[Saved data entries]

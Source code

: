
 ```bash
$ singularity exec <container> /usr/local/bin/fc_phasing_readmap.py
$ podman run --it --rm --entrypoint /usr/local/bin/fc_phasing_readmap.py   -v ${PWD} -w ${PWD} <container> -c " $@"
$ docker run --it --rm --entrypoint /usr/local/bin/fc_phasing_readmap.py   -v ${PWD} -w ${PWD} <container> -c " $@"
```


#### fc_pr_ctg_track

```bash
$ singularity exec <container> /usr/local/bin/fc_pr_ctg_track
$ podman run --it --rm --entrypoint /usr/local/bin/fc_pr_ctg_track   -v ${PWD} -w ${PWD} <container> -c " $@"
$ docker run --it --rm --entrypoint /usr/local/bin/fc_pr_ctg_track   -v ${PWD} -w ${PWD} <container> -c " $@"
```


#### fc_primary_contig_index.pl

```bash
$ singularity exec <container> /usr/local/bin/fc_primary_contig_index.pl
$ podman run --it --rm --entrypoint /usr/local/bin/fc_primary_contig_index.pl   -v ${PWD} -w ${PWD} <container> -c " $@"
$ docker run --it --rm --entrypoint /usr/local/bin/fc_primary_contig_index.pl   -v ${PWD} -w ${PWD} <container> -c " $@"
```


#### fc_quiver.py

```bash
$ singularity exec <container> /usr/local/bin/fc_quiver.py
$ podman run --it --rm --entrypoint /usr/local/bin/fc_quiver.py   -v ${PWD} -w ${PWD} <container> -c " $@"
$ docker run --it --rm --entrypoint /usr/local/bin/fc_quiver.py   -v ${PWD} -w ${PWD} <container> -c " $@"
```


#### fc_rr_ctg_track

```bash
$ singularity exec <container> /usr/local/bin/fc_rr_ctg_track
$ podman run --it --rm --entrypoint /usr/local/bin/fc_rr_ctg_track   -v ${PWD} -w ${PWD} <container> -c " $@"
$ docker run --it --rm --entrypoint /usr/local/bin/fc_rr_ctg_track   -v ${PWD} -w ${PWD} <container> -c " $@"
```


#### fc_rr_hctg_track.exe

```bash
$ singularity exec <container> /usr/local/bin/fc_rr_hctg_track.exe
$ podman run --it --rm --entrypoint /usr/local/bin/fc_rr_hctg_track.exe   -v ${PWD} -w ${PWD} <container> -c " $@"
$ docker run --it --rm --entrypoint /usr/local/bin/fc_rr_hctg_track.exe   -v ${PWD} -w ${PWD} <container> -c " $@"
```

Exercise prompt: If a line in the records above contains the string "podman", copy that line out.

Result below:
$ podman run --it --rm --entrypoint /usr/local/bin/fc_phasing_readmap.py   -v ${PWD} -w ${PWD} <container> -c " $@"
$ podman run --it --rm --entrypoint /usr/local/bin/fc_pr_ctg_track   -v ${PWD} -w ${PWD} <container> -c " $@"
$ podman run --it --rm --entrypoint /usr/local/bin/fc_primary_contig_index.pl   -v ${PWD} -w ${PWD} <container> -c " $@"
$ podman run --it --rm --entrypoint /usr/local/bin/fc_quiver.py   -v ${PWD} -w ${PWD} <container> -c " $@"
$ podman run --it --rm --entrypoint /usr/local/bin/fc_rr_ctg_track   -v ${PWD} -w ${PWD} <container> -c " $@"
$ podman run --it --rm --entrypoint /usr/local/bin/fc_rr_hctg_track.exe   -v ${PWD} -w ${PWD} <container> -c " $@"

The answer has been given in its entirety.